Peter Dillon is a man on a mission. From his headquarters at Marquis River Farm in St. Lucia, or Plant Grow Eat as it is also known, he is empowering young people to become successful agri-preneurs, by supplying the country with fresh, organic produce while working to bring down St. Lucia’s hefty food import bill of $360 million.
The business model at Plant Grow Eat is a take on the worker cooperative model, but is more didactic in its early stages. Dillon, whose PhD studies were focused on the implementation of similar projects, provides the land and initial capital injection and trains the youth running it on how to build and make it profitable. Over time, the profits are utilized to provide the workers with a salary and to pay back the investment capital, interest-free, at which point full ownership is handed over to the young people who worked to build it. Over the past five years, the project has contributed hundreds of thousands of dollars to the local village in which it is based, helping it to independently lift itself out of poverty.

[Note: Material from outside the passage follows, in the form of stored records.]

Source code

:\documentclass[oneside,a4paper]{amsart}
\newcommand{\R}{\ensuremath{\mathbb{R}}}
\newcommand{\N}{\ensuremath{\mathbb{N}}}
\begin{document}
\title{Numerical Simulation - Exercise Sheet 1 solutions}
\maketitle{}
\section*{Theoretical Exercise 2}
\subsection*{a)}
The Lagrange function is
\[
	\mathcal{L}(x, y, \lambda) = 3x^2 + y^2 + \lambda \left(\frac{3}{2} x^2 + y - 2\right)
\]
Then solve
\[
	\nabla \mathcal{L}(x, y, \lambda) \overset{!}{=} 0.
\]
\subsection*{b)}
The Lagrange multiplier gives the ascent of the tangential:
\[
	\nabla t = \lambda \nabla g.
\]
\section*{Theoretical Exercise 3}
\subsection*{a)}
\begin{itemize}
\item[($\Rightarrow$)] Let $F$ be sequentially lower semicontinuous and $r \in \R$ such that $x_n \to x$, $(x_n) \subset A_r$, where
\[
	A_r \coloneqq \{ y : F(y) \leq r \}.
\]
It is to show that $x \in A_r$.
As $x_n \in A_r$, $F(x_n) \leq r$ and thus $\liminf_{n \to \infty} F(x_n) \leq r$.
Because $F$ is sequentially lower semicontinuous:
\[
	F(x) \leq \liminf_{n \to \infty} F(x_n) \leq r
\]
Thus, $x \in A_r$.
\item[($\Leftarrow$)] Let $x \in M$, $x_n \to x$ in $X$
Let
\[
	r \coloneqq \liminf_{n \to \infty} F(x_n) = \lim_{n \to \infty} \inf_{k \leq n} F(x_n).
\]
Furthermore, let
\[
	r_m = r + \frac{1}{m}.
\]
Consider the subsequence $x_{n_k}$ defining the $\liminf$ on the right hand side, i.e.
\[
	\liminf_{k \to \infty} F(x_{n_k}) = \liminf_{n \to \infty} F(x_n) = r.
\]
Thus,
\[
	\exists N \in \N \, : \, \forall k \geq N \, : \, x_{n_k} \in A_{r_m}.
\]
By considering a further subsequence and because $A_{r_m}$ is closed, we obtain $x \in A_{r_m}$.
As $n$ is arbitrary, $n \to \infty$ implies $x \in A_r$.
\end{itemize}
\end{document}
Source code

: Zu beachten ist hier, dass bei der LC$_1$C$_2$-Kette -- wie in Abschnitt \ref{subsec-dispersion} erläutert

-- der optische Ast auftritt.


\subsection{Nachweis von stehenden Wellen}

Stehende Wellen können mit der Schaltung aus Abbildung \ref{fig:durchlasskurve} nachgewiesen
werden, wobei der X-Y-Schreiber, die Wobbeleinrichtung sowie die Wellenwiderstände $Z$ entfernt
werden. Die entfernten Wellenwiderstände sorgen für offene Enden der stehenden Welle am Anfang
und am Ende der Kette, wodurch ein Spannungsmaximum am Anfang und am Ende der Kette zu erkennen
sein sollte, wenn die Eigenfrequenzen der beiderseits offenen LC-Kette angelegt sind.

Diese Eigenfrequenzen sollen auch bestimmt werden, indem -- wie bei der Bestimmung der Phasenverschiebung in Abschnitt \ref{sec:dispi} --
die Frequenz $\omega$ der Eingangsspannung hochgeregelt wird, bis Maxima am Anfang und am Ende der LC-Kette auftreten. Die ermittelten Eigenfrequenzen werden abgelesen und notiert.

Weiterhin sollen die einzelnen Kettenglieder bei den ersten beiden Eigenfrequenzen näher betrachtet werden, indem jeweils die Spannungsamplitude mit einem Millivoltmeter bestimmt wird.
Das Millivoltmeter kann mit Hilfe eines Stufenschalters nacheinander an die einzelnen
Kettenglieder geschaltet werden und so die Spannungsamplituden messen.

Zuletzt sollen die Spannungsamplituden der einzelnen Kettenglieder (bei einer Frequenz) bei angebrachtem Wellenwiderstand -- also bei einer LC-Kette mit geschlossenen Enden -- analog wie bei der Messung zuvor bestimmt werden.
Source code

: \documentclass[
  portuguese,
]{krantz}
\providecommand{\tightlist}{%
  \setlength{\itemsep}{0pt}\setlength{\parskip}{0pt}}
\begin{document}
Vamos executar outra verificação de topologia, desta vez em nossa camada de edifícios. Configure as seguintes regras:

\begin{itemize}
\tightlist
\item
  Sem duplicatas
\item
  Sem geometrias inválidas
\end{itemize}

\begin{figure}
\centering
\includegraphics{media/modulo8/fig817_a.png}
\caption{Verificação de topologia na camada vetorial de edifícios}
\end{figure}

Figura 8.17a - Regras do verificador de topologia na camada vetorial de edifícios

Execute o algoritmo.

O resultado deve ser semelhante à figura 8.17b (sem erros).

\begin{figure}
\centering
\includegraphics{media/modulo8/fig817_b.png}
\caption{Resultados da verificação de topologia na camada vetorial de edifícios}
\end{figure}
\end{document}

According to Dillon, the profit-share and worker-ownership model “challenges the discourse of plantation agriculture by getting ownership back into the hands of young people doing the work.”
The success of Marquis River Farm’s organic mushroom line, “Simply Mushrooms” is a testament to the profitability of agri-business under the right conditions. Simply Mushrooms is selling close to one tonne of mushrooms per week and has enjoyed an annual growth rate of 30-50% since 2016. “The tourist industry is begging for it and they buy almost everything available,” says Dillon.